> [ACTIVITY]: Look through the records and copy each line with the string "entries" in it.

> [MATERIAL FOR THE TASK]:
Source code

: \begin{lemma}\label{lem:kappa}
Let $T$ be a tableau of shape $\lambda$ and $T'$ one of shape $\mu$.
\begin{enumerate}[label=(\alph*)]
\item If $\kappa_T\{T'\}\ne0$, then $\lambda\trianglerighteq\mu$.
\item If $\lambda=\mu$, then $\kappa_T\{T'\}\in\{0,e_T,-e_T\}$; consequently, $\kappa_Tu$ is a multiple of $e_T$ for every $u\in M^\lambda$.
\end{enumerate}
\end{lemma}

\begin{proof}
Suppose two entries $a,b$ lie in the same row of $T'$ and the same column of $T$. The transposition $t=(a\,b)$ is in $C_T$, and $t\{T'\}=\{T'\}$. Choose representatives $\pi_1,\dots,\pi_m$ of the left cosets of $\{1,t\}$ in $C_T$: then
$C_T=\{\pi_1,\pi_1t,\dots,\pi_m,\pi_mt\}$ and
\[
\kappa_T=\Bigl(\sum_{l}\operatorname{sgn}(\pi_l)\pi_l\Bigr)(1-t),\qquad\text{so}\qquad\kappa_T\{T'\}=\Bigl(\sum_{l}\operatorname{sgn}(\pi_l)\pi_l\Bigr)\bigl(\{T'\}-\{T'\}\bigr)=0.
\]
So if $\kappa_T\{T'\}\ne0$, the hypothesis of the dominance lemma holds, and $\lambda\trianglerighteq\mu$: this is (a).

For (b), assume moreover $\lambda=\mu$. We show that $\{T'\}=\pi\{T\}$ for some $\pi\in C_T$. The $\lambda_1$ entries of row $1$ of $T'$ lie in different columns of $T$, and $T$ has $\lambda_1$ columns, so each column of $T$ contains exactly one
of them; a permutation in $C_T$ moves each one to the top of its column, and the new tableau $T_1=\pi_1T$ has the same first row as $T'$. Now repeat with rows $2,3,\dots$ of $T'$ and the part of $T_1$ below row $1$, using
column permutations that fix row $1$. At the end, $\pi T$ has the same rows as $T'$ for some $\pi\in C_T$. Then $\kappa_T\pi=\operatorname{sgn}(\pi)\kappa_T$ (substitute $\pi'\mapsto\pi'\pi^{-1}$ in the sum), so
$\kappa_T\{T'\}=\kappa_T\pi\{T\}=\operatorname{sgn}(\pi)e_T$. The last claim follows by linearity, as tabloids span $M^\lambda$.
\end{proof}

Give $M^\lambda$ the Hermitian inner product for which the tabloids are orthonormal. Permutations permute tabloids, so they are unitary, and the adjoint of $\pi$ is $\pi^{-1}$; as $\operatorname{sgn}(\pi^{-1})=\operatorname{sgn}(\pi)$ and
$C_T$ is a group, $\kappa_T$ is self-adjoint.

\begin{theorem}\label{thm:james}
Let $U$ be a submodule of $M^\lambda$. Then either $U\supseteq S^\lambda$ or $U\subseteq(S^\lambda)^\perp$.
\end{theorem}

> [OUTPUT BELOW]:
Suppose two entries $a,b$ lie in the same row of $T'$ and the same column of $T$. The transposition $t=(a\,b)$ is in $C_T$, and $t\{T'\}=\{T'\}$. Choose representatives $\pi_1,\dots,\pi_m$ of the left cosets of $\{1,t\}$ in $C_T$: then
For (b), assume moreover $\lambda=\mu$. We show that $\{T'\}=\pi\{T\}$ for some $\pi\in C_T$. The $\lambda_1$ entries of row $1$ of $T'$ lie in different columns of $T$, and $T$ has $\lambda_1$ columns, so each column of $T$ contains exactly one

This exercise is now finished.